⟨
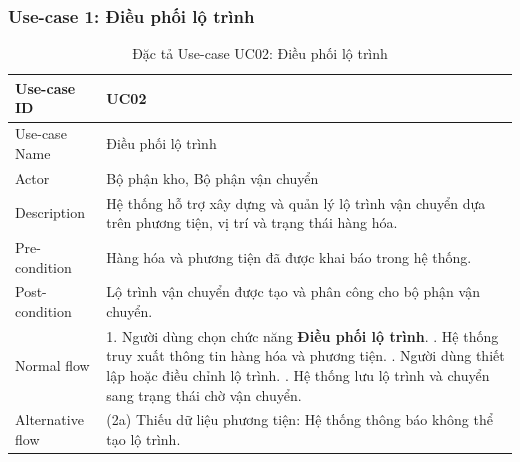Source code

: \subsubsection{Use-case 1: Điều phối lộ trình}
\begin{table}[H]
\centering
\begin{tabularx}{\textwidth}{|l|X|}
\hline
Use-case ID & UC02 \\ \hline
Use-case Name & Điều phối lộ trình \\ \hline
Actor & Bộ phận kho, Bộ phận vận chuyển \\ \hline
Description & Hệ thống hỗ trợ xây dựng và quản lý lộ trình vận chuyển dựa trên phương tiện, vị trí và trạng thái hàng hóa. \\ \hline
Pre-condition & Hàng hóa và phương tiện đã được khai báo trong hệ thống. \\ \hline
Post-condition & Lộ trình vận chuyển được tạo và phân công cho bộ phận vận chuyển. \\ \hline
Normal flow &
1. Người dùng chọn chức năng \textbf{Điều phối lộ trình}. \newline
2. Hệ thống truy xuất thông tin hàng hóa và phương tiện. \newline
3. Người dùng thiết lập hoặc điều chỉnh lộ trình. \newline
4. Hệ thống lưu lộ trình và chuyển sang trạng thái chờ vận chuyển. \\ \hline
Alternative flow &
(2a) Thiếu dữ liệu phương tiện: Hệ thống thông báo không thể tạo lộ trình. \\ \hline
\end{tabularx}
\caption{Đặc tả Use-case UC02: Điều phối lộ trình}
\end{table}

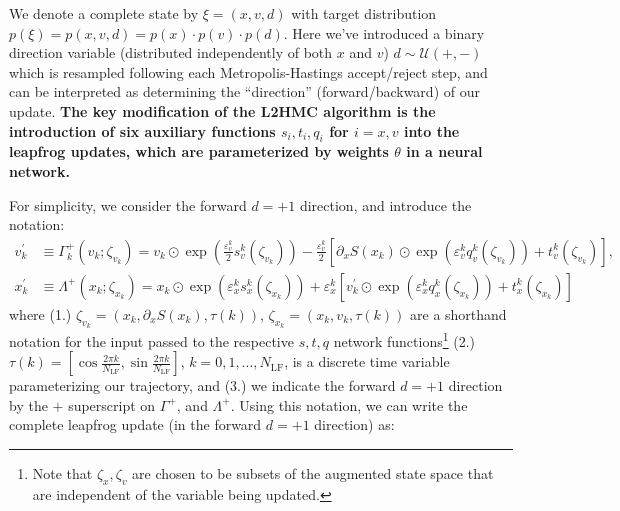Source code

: \documentclass{article} %
\begin{document}
We denote a complete state by \(\xi = (x, v, d)\) with target distribution \(p(\xi) = p(x, v, d) = p(x)\cdot p(v)\cdot
p(d)\).
%
Here we've introduced a binary direction variable (distributed independently of both \(x\) and \(v\))
\(d\sim\mathcal{U}(+,-)\) which is resampled following each Metropolis-Hastings accept/reject step, and can be
interpreted as determining the ``direction'' (forward/backward) of our update.
%
\textbf{The key modification of the L2HMC algorithm is the introduction of six auxiliary functions \(s_{i}, t_{i}, q_{i}\) for \(i
= x, v\) into the leapfrog updates, which are parameterized by weights \(\theta\) in a neural network.}
%
%

For simplicity, we consider the forward \(d=+1\) direction, and introduce the notation:
%
\begin{align}
   v^{\prime}_{k} &\equiv \Gamma^{+}_{k}(v_{k};\zeta_{v_{k}})
   = v_{k}\odot \exp{\left(\tfrac{\varepsilon^{k}_{v}}{2}s_{v}^{k}(\zeta_{v_{k}})\right)} -
   \tfrac{\varepsilon^{k}_{v}}{2}{\left[\partial_{x}S(x_{k})\odot\exp{\left(\varepsilon^{k}_{v} q_{v}^{k}(\zeta_{v_{k}})\right)}
      +t_{v}^{k}(\zeta_{v_{k}})\right]},\label{eq:new_momentum_update}\\
   x^{\prime}_{k} &\equiv \Lambda^{+}(x_{k};\zeta_{x_{k}})
   = x_{k}\odot\exp(\varepsilon^{k}_{x} s^{k}_{x}(\zeta_{x_{k}}))
   + \varepsilon^{k}_{x}\left[v^{\prime}_{k}\odot\exp(\varepsilon^{k}_{x} q^{k}_{x}(\zeta_{x_{k}}))
         + t^{k}_{x}(\zeta_{x_{k}})\right]\label{eq:new_position_update}
\end{align}
%
where (1.) \(\zeta_{v_{k}} = (x_{k}, \partial_{x}S(x_{k}), \tau(k))\), \(\zeta_{x_{k}} = (x_{k}, v_{k}, \tau(k))\) are a
shorthand notation for the input passed to the respective \(s, t, q\) network functions\footnote{Note that \(\zeta_{x},
\zeta_{v}\) are chosen to be subsets of the augmented state space that are independent of the variable being updated.}
(2.) \(\tau(k) = {\left[\cos\tfrac{2\pi k}{N_{\mathrm{LF}}}, \sin\tfrac{2\pi k}{N_{\mathrm{LF}}}\right]}\), \(k = 0, 1,
\ldots, N_{\mathrm{LF}}\), is a discrete time variable parameterizing our trajectory, and (3.) we indicate the forward
\(d=+1\) direction by the \(+\) superscript on \(\Gamma^{+}\), and \(\Lambda^{+}\).
%
Using this notation, we can write the complete leapfrog update (in the forward \(d=+1\) direction) as:
%
\end{document}
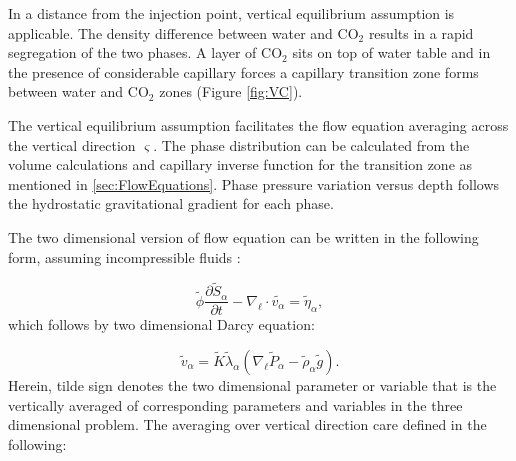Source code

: In a distance from the injection point, vertical equilibrium assumption is
applicable. The density difference between water and $\mbox{CO}_2$ results in a
rapid
segregation of the two phases. A layer of $\mbox{CO}_2$ sits on top of water
table and in
the presence of considerable capillary forces a capillary transition zone forms
between water and $\mbox{CO}_2$ zones (Figure \ref{fig:VC}).

The vertical equilibrium assumption facilitates the flow equation averaging
across the vertical direction $\varsigma$. The phase distribution can be
calculated from the volume calculations and capillary inverse function for the
transition zone as mentioned in \ref{sec:FlowEquations}. Phase pressure
variation versus depth follows the hydrostatic gravitational gradient for each
phase.

The two dimensional version of flow equation can be written in the following
form, assuming incompressible fluids \cite{moll2011field,celia2011geological}:

\begin{equation}
 \tilde{\phi}\frac{\partial \tilde{S}_{\alpha}}{\partial
t}-\nabla_{\ell}\cdot \tilde{v_{\alpha}}=\tilde{\eta}_{\alpha},
\label{eq:cont_}
\end{equation} which follows by two dimensional Darcy equation:

\begin{equation}
\tilde{v}_{\alpha}=\tilde{K}\tilde{\lambda}_{\alpha}(\nabla_{\ell}
\tilde{P}_{\alpha}-\tilde{\rho}_{\alpha}\tilde{g}). 
\label{eq:Darcy_}
\end{equation}Herein, tilde sign denotes the two dimensional parameter or
variable that is the vertically averaged of corresponding parameters and
variables in the three dimensional problem. The averaging over vertical
direction care defined in the following:

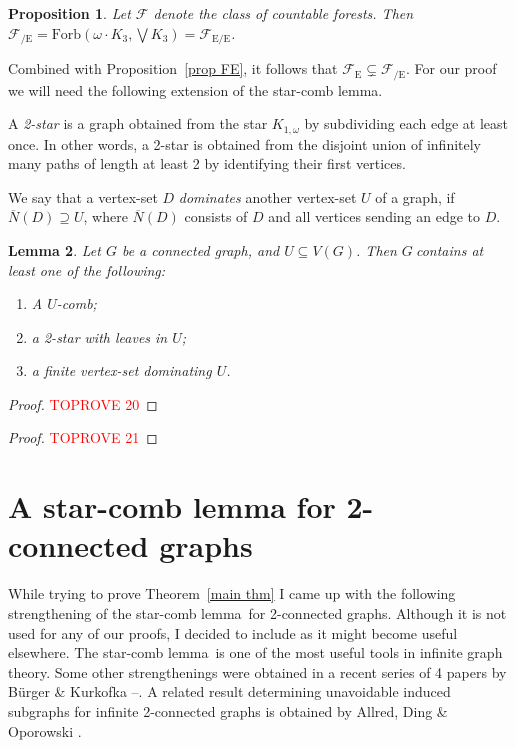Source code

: \documentclass{article}
\newcommand{\forb}[1]{\mathrm{Forb}(#1)}
\newcommand{\frs}{\mathcal{F}}
\newcommand{\frsE}{\frs_\mathrm{E}}
\newcommand{\frsCE}{\frs_\mathrm{{/E}}}
\newcommand{\rmece}[1]{\ensuremath{#1_{\mathrm{E/E}}}}
\newcommand{\omdot}{\omega \cdot}
\newcommand{\defi}[1]{{\color{darkgray}\emph{#1}}}
\newtheorem{proposition}{Proposition}[section]
\newtheorem{lemma}[proposition]{Lemma}
\newcommand{\cls}[1]{\ensuremath{\overline{#1}}}
\newcommand{\g}{\ensuremath{G\ }}
\newcommand{\Tr}[1]{Theorem~\ref{#1}}
\newcommand{\Prr}[1]{Pro\-position~\ref{#1}}
\newcommand{\scl}{star-comb lemma}
\begin{document}
\begin{proposition} \label{prop FCE}
Let $\frs$ denote the class of countable forests. Then $\frsCE= \forb{\omdot K_3, \bigvee K_3} = \rmece{\frs}$.
\end{proposition}
Combined with \Prr{prop FE}, it follows that $\frsE \subsetneq \frsCE$. For our proof we will need the following extension of the star-comb lemma.

A \defi{2-star} is a graph obtained from the star $K_{1,\omega}$ by subdividing each edge at least once. In other words, a 2-star is obtained from the disjoint union of infinitely many paths of length at least 2 by identifying their first vertices.

We say that a vertex-set $D$ \defi{dominates} another vertex-set $U$ of a graph, if $\cls{N}(D) \supseteq U$, where  $\cls{N}(D)$ consists of $D$ and all vertices sending an edge to $D$.

\begin{lemma} \label{2star comb}
Let $G$ be a connected graph, and $U\subseteq V(G)$. Then \g contains at least one of the following:
\begin{enumerate}
	\item \label{SC i} A $U$-comb;
	\item \label{SC ii} a 2-star with leaves in $U$;
	\item \label{SC iii} a finite vertex-set dominating $U$.
\end{enumerate}
\end{lemma}
\begin{proof}\textcolor{red}{TOPROVE 20}\end{proof}



\begin{proof}\textcolor{red}{TOPROVE 21}\end{proof}

\section{A star-comb lemma for 2-connected graphs} \label{sec SC}

While trying to prove \Tr{main thm} I came up with the following strengthening of the \scl\ for 2-connected graphs. Although it is not used for any of our proofs, I decided to include as it might become useful elsewhere. The \scl\ is one of the most useful tools in infinite graph theory. Some other strengthenings were obtained in a recent series of 4 papers by B\"urger \& Kurkofka \cite{BurKurDuaI}--\cite{BurKurDuaIV}. A related result determining unavoidable induced subgraphs for infinite 2-connected graphs is obtained by Allred, Ding \& Oporowski \cite{AlDiOpUna}. 
\end{document}
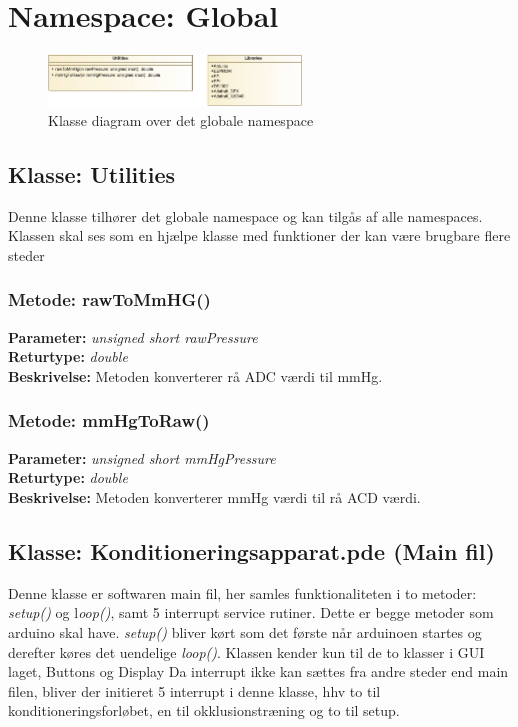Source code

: \section{Namespace: Global}

\begin{figure}[H]
	\centering
	\includegraphics[width=0.6\textwidth]{klassediagram_extra-crop.pdf}
	\caption{Klasse diagram over det globale namespace}\label{fig:classDiagramextra}
\end{figure}

\subsection{Klasse: Utilities}
Denne klasse tilhører det globale namespace og kan tilgås af alle namespaces. Klassen skal ses som en hjælpe klasse med funktioner der kan være brugbare flere steder

\subsubsection{Metode: rawToMmHG()}
\textbf{Parameter: } \textit{unsigned short rawPressure}
\\ \textbf{Returtype: } \textit{double}
\\ \textbf{Beskrivelse: } Metoden konverterer rå ADC værdi til mmHg.

\subsubsection{Metode: mmHgToRaw()}
\textbf{Parameter: } \textit{unsigned short mmHgPressure}
\\ \textbf{Returtype: } \textit{double}
\\ \textbf{Beskrivelse: } Metoden konverterer mmHg værdi til rå ACD værdi.

\subsection{Klasse: Konditioneringsapparat.pde (Main fil)}
Denne klasse er softwaren main fil, her samles funktionaliteten i to metoder: \textit{setup()} og l\textit{oop()}, samt 5 interrupt service rutiner. Dette er begge metoder som arduino skal have. \textit{setup()} bliver kørt som det første når arduinoen startes og derefter køres det uendelige \textit{loop()}. Klassen kender kun til de to klasser i GUI laget, Buttons og Display
Da interrupt ikke kan sættes fra andre steder end main filen, bliver der initieret 5 interrupt i denne klasse, hhv to til konditioneringsforløbet, en til okklusionstræning og to til setup.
⟩
Directions for this task: Retype nothing except the lines from the first line of the listing above through the line with "Actor & Bộ phận", exactly as they stand, and no pictures.

Completed task:
Source code

: \subsubsection{Use-case 1: Điều phối lộ trình}
\begin{table}[H]
\centering
\begin{tabularx}{\textwidth}{|l|X|}
\hline
Use-case ID & UC02 \\ \hline
Use-case Name & Điều phối lộ trình \\ \hline
Actor & Bộ phận kho, Bộ phận vận chuyển \\ \hline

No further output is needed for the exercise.